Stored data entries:
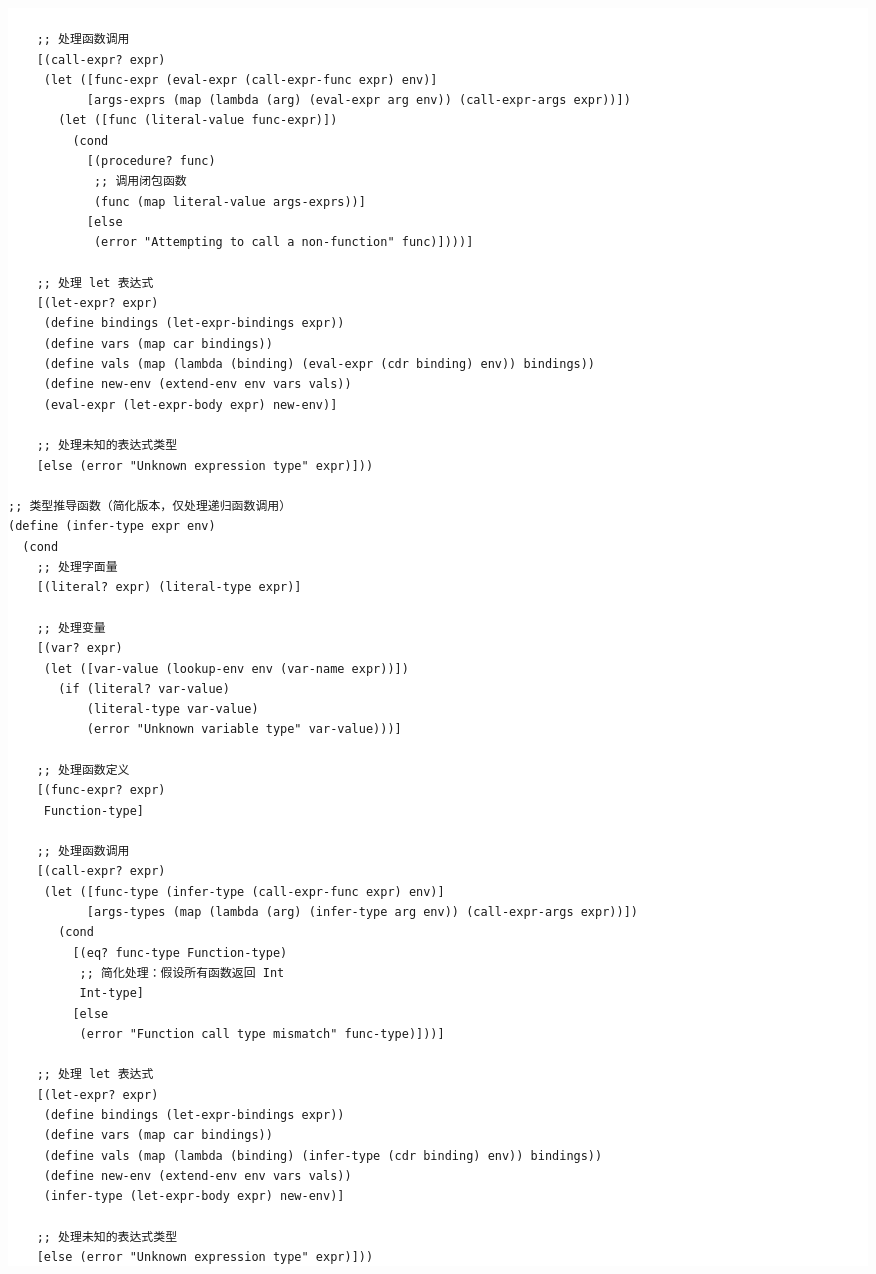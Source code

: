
 ```racket

    ;; 处理函数调用
    [(call-expr? expr)
     (let ([func-expr (eval-expr (call-expr-func expr) env)]
           [args-exprs (map (lambda (arg) (eval-expr arg env)) (call-expr-args expr))])
       (let ([func (literal-value func-expr)])
         (cond
           [(procedure? func)
            ;; 调用闭包函数
            (func (map literal-value args-exprs))]
           [else
            (error "Attempting to call a non-function" func)])))]

    ;; 处理 let 表达式
    [(let-expr? expr)
     (define bindings (let-expr-bindings expr))
     (define vars (map car bindings))
     (define vals (map (lambda (binding) (eval-expr (cdr binding) env)) bindings))
     (define new-env (extend-env env vars vals))
     (eval-expr (let-expr-body expr) new-env)]

    ;; 处理未知的表达式类型
    [else (error "Unknown expression type" expr)]))

;; 类型推导函数（简化版本，仅处理递归函数调用）
(define (infer-type expr env)
  (cond
    ;; 处理字面量
    [(literal? expr) (literal-type expr)]

    ;; 处理变量
    [(var? expr)
     (let ([var-value (lookup-env env (var-name expr))])
       (if (literal? var-value)
           (literal-type var-value)
           (error "Unknown variable type" var-value)))]
    
    ;; 处理函数定义
    [(func-expr? expr)
     Function-type]

    ;; 处理函数调用
    [(call-expr? expr)
     (let ([func-type (infer-type (call-expr-func expr) env)]
           [args-types (map (lambda (arg) (infer-type arg env)) (call-expr-args expr))])
       (cond
         [(eq? func-type Function-type)
          ;; 简化处理：假设所有函数返回 Int
          Int-type]
         [else
          (error "Function call type mismatch" func-type)]))]

    ;; 处理 let 表达式
    [(let-expr? expr)
     (define bindings (let-expr-bindings expr))
     (define vars (map car bindings))
     (define vals (map (lambda (binding) (infer-type (cdr binding) env)) bindings))
     (define new-env (extend-env env vars vals))
     (infer-type (let-expr-body expr) new-env)]

    ;; 处理未知的表达式类型
    [else (error "Unknown expression type" expr)]))

```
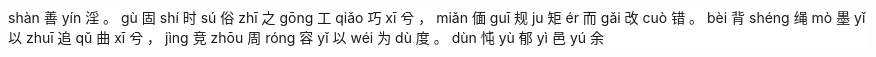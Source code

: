 shàn
善
yín
淫 。
ɡù
固
shí
时
sú
俗
zhī
之
ɡōnɡ
工
qiǎo
巧
xī
兮 ，
miǎn
偭
ɡuī
规
ju
矩
ér
而
ɡǎi
改
cuò
错 。
bèi
背
shénɡ
绳
mò
墨
yǐ
以
zhuī
追
qǔ
曲
xī
兮 ，
jìnɡ
竞
zhōu
周
rónɡ
容
yǐ
以
wéi
为
dù
度 。
dùn
忳
yù
郁
yì
邑
yú
余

Action item
Pick each line holding the word "vals" out of the data and copy it.

Expected answer
     (define vals (map (lambda (binding) (eval-expr (cdr binding) env)) bindings))
     (define new-env (extend-env env vars vals))
     (define vals (map (lambda (binding) (infer-type (cdr binding) env)) bindings))
     (define new-env (extend-env env vars vals))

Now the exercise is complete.